The president's campaign is counting on wealthy gay donors to help fuel their fundraising drive. Gay and lesbian donors contributed nearly $1.5 million at just one recent fundraiser. During that event, the president seemed to hint he's prepared to do more for this constituency in a second term but wouldn't specify if that means supporting a federal law for same-sex marriage.
"We're going to have more work to do on this issue, as is true on a lot of other issues. There's still areas where fairness is not the rule,” he told the crowd of gay and lesbian donors in Washington, D.C. on February 9th. "And we're going to have to keep on pushing in the same way - persistently, politely, listening to folks who don't always agree with us, but sticking to our guns in terms of what our values are all about. What American values are all about."
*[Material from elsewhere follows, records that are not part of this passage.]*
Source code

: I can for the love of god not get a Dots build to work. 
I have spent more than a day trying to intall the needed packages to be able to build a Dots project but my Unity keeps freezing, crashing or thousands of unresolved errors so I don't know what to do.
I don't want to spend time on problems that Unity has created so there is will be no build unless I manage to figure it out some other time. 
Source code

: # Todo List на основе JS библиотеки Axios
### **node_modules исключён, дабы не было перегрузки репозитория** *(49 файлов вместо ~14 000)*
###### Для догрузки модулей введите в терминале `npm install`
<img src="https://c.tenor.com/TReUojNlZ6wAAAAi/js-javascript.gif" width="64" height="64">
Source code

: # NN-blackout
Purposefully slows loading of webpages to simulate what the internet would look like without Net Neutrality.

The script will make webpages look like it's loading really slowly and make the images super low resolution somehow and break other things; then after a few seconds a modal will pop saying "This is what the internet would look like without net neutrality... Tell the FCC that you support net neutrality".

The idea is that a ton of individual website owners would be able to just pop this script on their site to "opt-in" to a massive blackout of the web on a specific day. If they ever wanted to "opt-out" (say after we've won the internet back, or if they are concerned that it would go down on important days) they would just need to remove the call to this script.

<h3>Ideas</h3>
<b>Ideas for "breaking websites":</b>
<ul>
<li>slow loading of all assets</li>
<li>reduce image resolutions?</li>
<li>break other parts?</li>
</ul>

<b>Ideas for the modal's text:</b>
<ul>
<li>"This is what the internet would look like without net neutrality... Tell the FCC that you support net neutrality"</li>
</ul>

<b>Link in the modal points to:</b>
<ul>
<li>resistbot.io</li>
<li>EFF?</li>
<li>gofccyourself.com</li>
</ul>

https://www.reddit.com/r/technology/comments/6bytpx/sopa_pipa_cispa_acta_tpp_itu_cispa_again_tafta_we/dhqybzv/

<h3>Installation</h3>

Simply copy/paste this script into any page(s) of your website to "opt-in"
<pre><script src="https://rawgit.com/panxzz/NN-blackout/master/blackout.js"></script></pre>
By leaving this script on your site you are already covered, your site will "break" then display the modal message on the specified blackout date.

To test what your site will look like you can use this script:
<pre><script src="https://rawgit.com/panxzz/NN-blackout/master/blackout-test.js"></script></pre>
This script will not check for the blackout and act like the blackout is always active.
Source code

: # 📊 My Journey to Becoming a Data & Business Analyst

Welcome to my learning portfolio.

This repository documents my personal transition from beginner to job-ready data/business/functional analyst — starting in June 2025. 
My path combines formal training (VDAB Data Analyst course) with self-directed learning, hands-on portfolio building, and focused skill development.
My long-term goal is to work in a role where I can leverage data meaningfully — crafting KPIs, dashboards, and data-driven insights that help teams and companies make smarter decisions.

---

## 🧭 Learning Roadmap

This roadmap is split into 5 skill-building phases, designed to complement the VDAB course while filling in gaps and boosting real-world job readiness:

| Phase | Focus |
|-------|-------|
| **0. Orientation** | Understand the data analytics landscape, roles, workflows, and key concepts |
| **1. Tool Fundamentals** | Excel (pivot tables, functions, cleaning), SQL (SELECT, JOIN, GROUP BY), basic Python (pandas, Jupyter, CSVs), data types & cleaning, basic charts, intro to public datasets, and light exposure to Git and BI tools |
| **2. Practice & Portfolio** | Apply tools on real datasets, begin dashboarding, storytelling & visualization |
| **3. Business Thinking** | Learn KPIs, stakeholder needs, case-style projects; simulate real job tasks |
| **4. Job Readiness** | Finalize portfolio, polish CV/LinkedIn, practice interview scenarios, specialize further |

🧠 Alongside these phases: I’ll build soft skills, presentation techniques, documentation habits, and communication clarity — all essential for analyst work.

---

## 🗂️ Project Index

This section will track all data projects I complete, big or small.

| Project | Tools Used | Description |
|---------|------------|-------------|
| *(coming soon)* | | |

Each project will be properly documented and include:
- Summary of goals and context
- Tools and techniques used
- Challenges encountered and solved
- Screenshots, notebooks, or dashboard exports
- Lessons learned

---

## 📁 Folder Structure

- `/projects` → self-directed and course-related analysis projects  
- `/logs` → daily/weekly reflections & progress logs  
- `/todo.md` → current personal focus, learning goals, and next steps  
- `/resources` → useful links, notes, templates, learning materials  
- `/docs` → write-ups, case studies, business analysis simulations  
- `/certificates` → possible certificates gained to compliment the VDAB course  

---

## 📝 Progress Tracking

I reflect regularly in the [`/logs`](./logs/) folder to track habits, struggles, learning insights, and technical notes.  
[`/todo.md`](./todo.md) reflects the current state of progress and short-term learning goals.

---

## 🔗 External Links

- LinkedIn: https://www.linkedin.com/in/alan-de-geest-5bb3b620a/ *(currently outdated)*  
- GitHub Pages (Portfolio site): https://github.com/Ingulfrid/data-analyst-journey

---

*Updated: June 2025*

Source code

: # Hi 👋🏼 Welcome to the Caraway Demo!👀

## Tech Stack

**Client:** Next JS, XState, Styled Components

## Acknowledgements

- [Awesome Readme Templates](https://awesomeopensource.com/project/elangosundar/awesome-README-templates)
During a New York City event in May of last year, he also left it to the crowd to deduce his intentions. He told the audience, "I believe that gay couples deserve the same legal rights as every other couple in this country."
When someone in the audience shouted "marriage," the president replied "I heard you" but didn't elaborate.
It would be hard not to imagine a measure of the campaign's caution on this issue comes from their concern about appealing to socially-conservative swing voters in an election year.
But many gay and lesbian activists aren't in the mood to be political or patient on the issue. One group pressing for the president's self-described evolution to speed up is called Freedom to Marry. They've gathered support from nearly two dozen Democratic U.S. senators for inclusion of same-sex marriage language in the Democratic Party's platform at the convention.